By Flavia Zaka
There are 626 Long Term-Care (“LTC”) Homes in Ontario, housing more than 79,000 people. By the end of the first wave of COVID-19, 55% of the LTCs had reported an outbreak. To date, 1959 residents have died from exposure to the virus.
At least 15 proposed class actions against LTCs have been filed since March 17 in Ontario (most listed here, and an additional one here). Two of them name the Provincial Government as a (co-)defendant. They vary significantly in class size, damages, and number of defendants – the largest naming Sienna Senior Living as a proposed representative of 96 LTCs, along with the City of Toronto and Provincial Government as defendants. (The action proposes a class of defendants as well as plaintiffs – a rare situation that will be the topic of an upcoming blog.)
The class definitions vary. Some include all residents, while others limit the class to those who contracted the virus. One action even includes non-residents who contracted the virus from an infected LTC resident, or a cross-infected person. Most don’t have a fixed date range, remaining open until the end of the pandemic. There are significant overlaps in classes, which may lead to carriage motions.
The most striking similarities among the class actions are the allegations against the LTCs. The expansive lists include: lack of proper sanitation protocols; failure to implement screening measures and basic social distancing practices, including the separation of infected and non-infected residents; failure to comply with public health guidance, directives and orders; as well as severe understaffing. These increased the risk of exposure to the virus, resulting in pain and suffering, and in specific cases, illness and death. These allegations surface under four recurring causes of action against the LTCs: breach of contract, negligence, breach of fiduciary duty, and breach of the Occupier’s Liability Act. Causes of action against the government include breach of fiduciary duty, negligence and breach of section 7 of the Charter.
The damages claimed range from $1.5 million to $600 million. With LTC insurance coverage for infectious disease reportedly between $5million and $10 million for such claims, it is unlikely settlements will exceed these amounts. (These insurance policies are subject to renewal at the end of 2020 – the new ones offered do not cover infectious disease.)

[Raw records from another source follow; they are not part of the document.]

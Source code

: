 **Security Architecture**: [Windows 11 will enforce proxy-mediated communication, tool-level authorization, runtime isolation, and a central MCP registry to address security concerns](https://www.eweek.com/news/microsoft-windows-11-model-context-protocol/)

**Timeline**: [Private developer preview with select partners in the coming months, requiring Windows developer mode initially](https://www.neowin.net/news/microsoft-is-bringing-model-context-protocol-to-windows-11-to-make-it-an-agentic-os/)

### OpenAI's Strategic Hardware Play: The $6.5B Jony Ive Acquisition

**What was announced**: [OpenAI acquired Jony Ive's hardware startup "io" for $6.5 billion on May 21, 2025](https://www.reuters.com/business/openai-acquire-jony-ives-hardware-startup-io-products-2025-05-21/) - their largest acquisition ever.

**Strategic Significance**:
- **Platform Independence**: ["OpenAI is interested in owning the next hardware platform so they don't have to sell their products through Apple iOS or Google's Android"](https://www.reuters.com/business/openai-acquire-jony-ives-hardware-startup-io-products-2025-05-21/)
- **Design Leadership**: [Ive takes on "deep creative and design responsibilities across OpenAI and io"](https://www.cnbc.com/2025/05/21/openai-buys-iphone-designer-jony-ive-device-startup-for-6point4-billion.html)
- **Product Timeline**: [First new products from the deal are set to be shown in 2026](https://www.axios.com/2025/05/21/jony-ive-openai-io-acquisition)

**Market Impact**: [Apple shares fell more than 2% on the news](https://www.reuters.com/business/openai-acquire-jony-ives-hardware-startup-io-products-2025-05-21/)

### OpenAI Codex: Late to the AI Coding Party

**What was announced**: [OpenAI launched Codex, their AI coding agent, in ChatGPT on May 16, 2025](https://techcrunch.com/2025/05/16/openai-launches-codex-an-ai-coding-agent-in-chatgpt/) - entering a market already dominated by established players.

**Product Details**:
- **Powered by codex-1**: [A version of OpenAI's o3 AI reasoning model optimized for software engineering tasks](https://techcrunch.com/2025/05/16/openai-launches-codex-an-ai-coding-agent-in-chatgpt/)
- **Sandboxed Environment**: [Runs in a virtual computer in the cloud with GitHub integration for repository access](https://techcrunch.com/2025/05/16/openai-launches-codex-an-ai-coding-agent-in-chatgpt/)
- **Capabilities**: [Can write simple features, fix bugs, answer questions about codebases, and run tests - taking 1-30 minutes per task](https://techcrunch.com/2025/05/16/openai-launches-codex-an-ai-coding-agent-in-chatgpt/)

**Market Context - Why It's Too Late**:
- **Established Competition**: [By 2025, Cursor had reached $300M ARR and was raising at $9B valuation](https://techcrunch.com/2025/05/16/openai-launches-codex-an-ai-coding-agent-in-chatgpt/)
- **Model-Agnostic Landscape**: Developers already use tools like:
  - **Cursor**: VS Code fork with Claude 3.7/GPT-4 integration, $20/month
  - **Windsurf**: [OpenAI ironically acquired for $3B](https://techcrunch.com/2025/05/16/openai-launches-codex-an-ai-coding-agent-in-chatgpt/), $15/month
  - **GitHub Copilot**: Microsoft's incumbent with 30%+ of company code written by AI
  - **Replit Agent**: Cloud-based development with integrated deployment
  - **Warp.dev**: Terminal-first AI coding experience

In order to curtail the risk of operating in a pandemic, the Conservative Government in Ontario introduced Bill 218, Supporting Ontario’s Recovery and Municipal Elections Act, 2020. Section 2(1) offers immunity from COVID-19 liability to any person or organization (including the Crown) that exposed others to the virus, provided that (a) they made a “good faith effort” to comply with legislative, regulatory and policy requirements, and (b) that their actions/omissions did not constitute gross negligence. “Good faith effort” has been explicitly decoupled from reasonableness, defined in the Bill as “an honest effort, whether or not that effort is reasonable.” Gross negligence is not defined. What is clear, is that this is a significantly higher legal standard than negligence. The proposed legislation would be retroactive to March 17, 2020, affecting each of the proposed LTC class actions.
Determining gross negligence requires granular engagement with the facts, but one guiding principle is that there must be “a very marked departure” from the applicable standard of care. This includes an assessment of the magnitude of foreseeable risk flowing from the failure to take due care. As a species of negligence, there need not be conscious wrongdoing.

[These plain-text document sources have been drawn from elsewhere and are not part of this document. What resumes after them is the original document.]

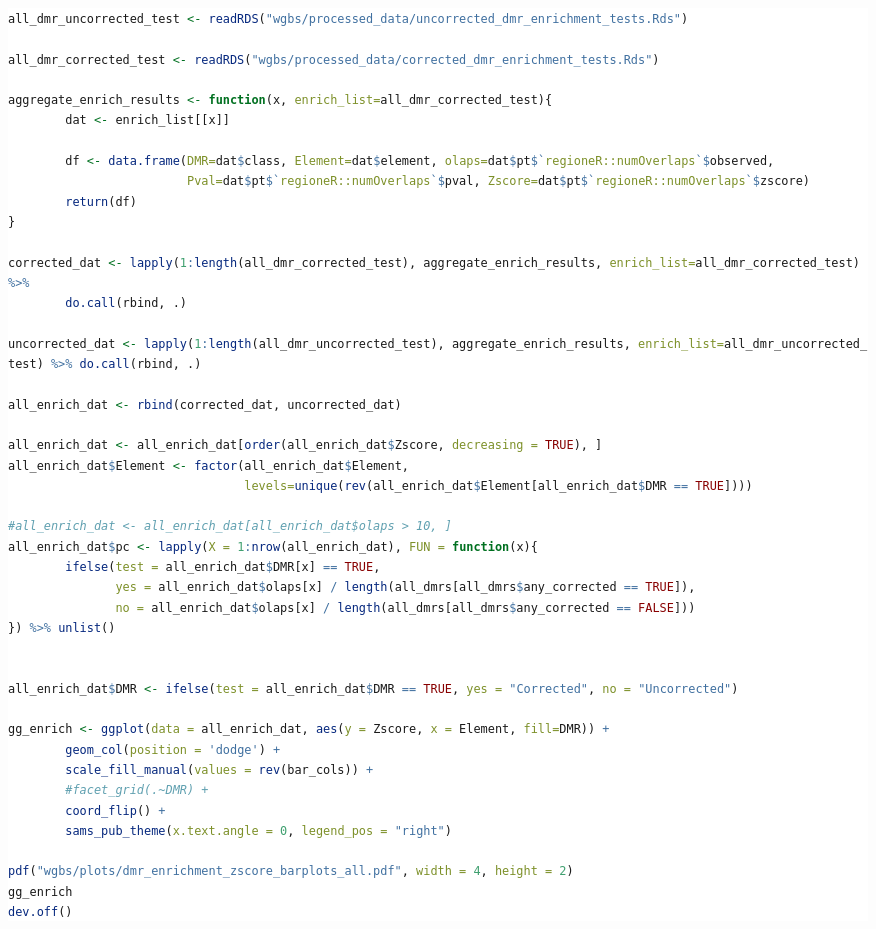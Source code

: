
 ``` r
all_dmr_uncorrected_test <- readRDS("wgbs/processed_data/uncorrected_dmr_enrichment_tests.Rds")

all_dmr_corrected_test <- readRDS("wgbs/processed_data/corrected_dmr_enrichment_tests.Rds")

aggregate_enrich_results <- function(x, enrich_list=all_dmr_corrected_test){
        dat <- enrich_list[[x]]

        df <- data.frame(DMR=dat$class, Element=dat$element, olaps=dat$pt$`regioneR::numOverlaps`$observed,
                         Pval=dat$pt$`regioneR::numOverlaps`$pval, Zscore=dat$pt$`regioneR::numOverlaps`$zscore)
        return(df)
}

corrected_dat <- lapply(1:length(all_dmr_corrected_test), aggregate_enrich_results, enrich_list=all_dmr_corrected_test) %>%
        do.call(rbind, .)

uncorrected_dat <- lapply(1:length(all_dmr_uncorrected_test), aggregate_enrich_results, enrich_list=all_dmr_uncorrected_test) %>% do.call(rbind, .)

all_enrich_dat <- rbind(corrected_dat, uncorrected_dat)

all_enrich_dat <- all_enrich_dat[order(all_enrich_dat$Zscore, decreasing = TRUE), ]
all_enrich_dat$Element <- factor(all_enrich_dat$Element,
                                 levels=unique(rev(all_enrich_dat$Element[all_enrich_dat$DMR == TRUE])))

#all_enrich_dat <- all_enrich_dat[all_enrich_dat$olaps > 10, ]
all_enrich_dat$pc <- lapply(X = 1:nrow(all_enrich_dat), FUN = function(x){
        ifelse(test = all_enrich_dat$DMR[x] == TRUE,
               yes = all_enrich_dat$olaps[x] / length(all_dmrs[all_dmrs$any_corrected == TRUE]),
               no = all_enrich_dat$olaps[x] / length(all_dmrs[all_dmrs$any_corrected == FALSE]))
}) %>% unlist()


all_enrich_dat$DMR <- ifelse(test = all_enrich_dat$DMR == TRUE, yes = "Corrected", no = "Uncorrected")

gg_enrich <- ggplot(data = all_enrich_dat, aes(y = Zscore, x = Element, fill=DMR)) +
        geom_col(position = 'dodge') +
        scale_fill_manual(values = rev(bar_cols)) +
        #facet_grid(.~DMR) +
        coord_flip() +
        sams_pub_theme(x.text.angle = 0, legend_pos = "right")

pdf("wgbs/plots/dmr_enrichment_zscore_barplots_all.pdf", width = 4, height = 2)
gg_enrich
dev.off()
```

Can a “good-faith” failure to comply with regulatory requirements be deemed grossly negligent? If one considers that LTC homes have a far greater standard of care, than say, a gym, by virtue of being entrusted with the care of such vulnerable populations, then a failure to rigorously engage in proper sanitation protocols, knowing the magnitude of harm that it would cause, may be a very marked departure from the expected standard of care.

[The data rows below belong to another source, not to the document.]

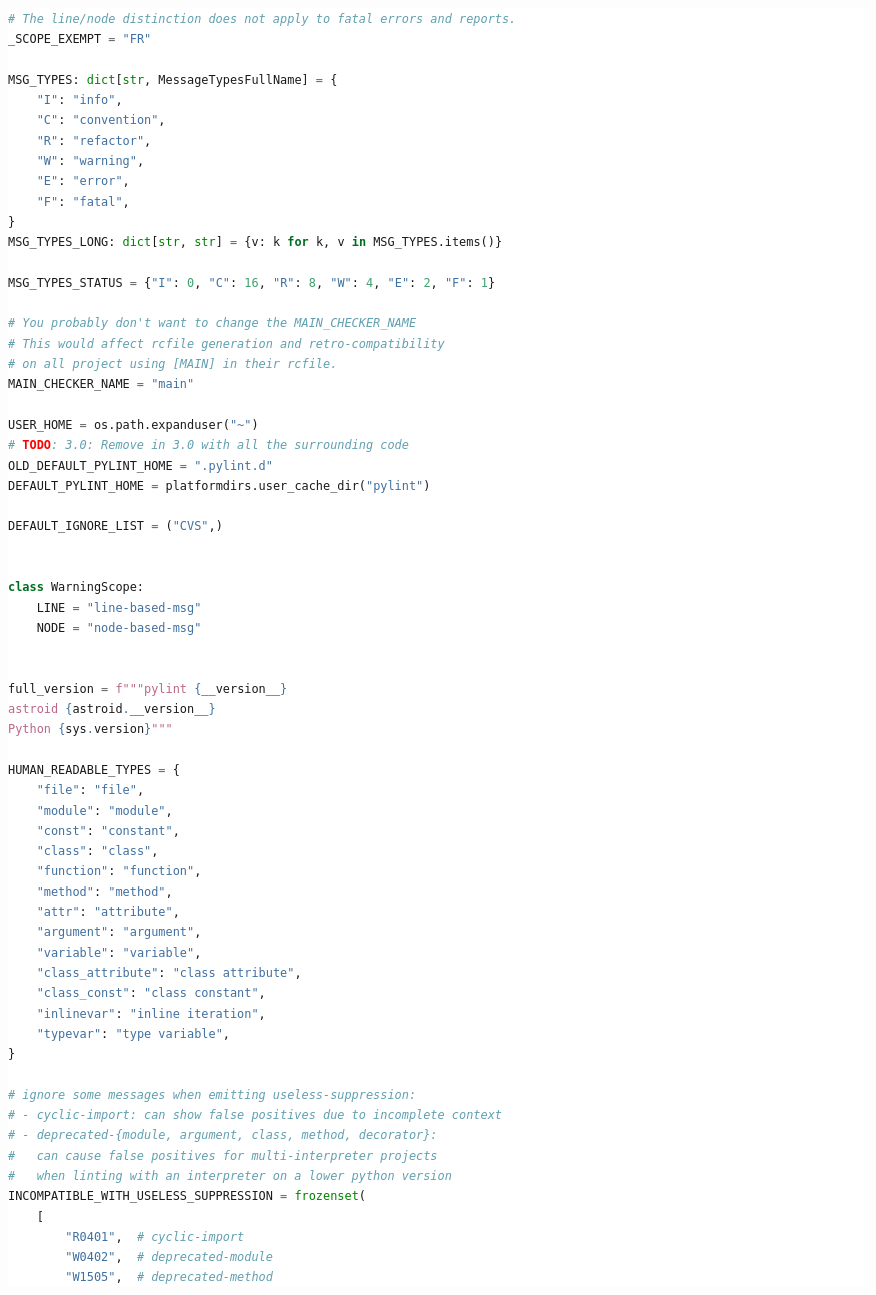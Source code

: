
 ```python
# The line/node distinction does not apply to fatal errors and reports.
_SCOPE_EXEMPT = "FR"

MSG_TYPES: dict[str, MessageTypesFullName] = {
    "I": "info",
    "C": "convention",
    "R": "refactor",
    "W": "warning",
    "E": "error",
    "F": "fatal",
}
MSG_TYPES_LONG: dict[str, str] = {v: k for k, v in MSG_TYPES.items()}

MSG_TYPES_STATUS = {"I": 0, "C": 16, "R": 8, "W": 4, "E": 2, "F": 1}

# You probably don't want to change the MAIN_CHECKER_NAME
# This would affect rcfile generation and retro-compatibility
# on all project using [MAIN] in their rcfile.
MAIN_CHECKER_NAME = "main"

USER_HOME = os.path.expanduser("~")
# TODO: 3.0: Remove in 3.0 with all the surrounding code
OLD_DEFAULT_PYLINT_HOME = ".pylint.d"
DEFAULT_PYLINT_HOME = platformdirs.user_cache_dir("pylint")

DEFAULT_IGNORE_LIST = ("CVS",)


class WarningScope:
    LINE = "line-based-msg"
    NODE = "node-based-msg"


full_version = f"""pylint {__version__}
astroid {astroid.__version__}
Python {sys.version}"""

HUMAN_READABLE_TYPES = {
    "file": "file",
    "module": "module",
    "const": "constant",
    "class": "class",
    "function": "function",
    "method": "method",
    "attr": "attribute",
    "argument": "argument",
    "variable": "variable",
    "class_attribute": "class attribute",
    "class_const": "class constant",
    "inlinevar": "inline iteration",
    "typevar": "type variable",
}

# ignore some messages when emitting useless-suppression:
# - cyclic-import: can show false positives due to incomplete context
# - deprecated-{module, argument, class, method, decorator}:
#   can cause false positives for multi-interpreter projects
#   when linting with an interpreter on a lower python version
INCOMPATIBLE_WITH_USELESS_SUPPRESSION = frozenset(
    [
        "R0401",  # cyclic-import
        "W0402",  # deprecated-module
        "W1505",  # deprecated-method
```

If Bill 218 passes as currently worded, the filed class actions would be dismissed unless amended to include gross negligence or a lack of good faith attempt to follow government directives. New actions filed would be assessed under the amended Class Proceedings Act (“CPA”), that came into force on October 1st. This presents its own set of new challenges to class actions, among them, the stricter certification criteria, discussed in an earlier blog. Of particular concern would be the amended section 5(1)(d), which requires that common issues predominate over individual ones. While the question of a marked departure from standard of care of the LTCs would be a strong common thread among all class members, the defendants are likely to focus on the individual harms suffered. Whether a breach of standard of care led to the individual harm – death, trauma, lung damage, etc. – must be proven over and again. Given the size of the class, these individual issues may overwhelm the common ones. It remains to be seen how the courts will assess the predominance requirement, and if LTC class actions will even be a terrain to test the amended CPA.
 McCulloch v. Murray,  SCR, 141 (SCC) at 145.
 Lapshinoff v. Wray, 2020 BCCA 31.
 Dagenais v Timmins (City) (1995), 31 MPLR (2d) 196 (Ont CA); Wynter v Canada 2017 FCA 195.
 Section 2(6) of the Bill states: “Any proceeding referred to in subsection (4) that is commenced before the day this Act comes into force is deemed to have been dismissed, without costs, on the day this Act comes into force.”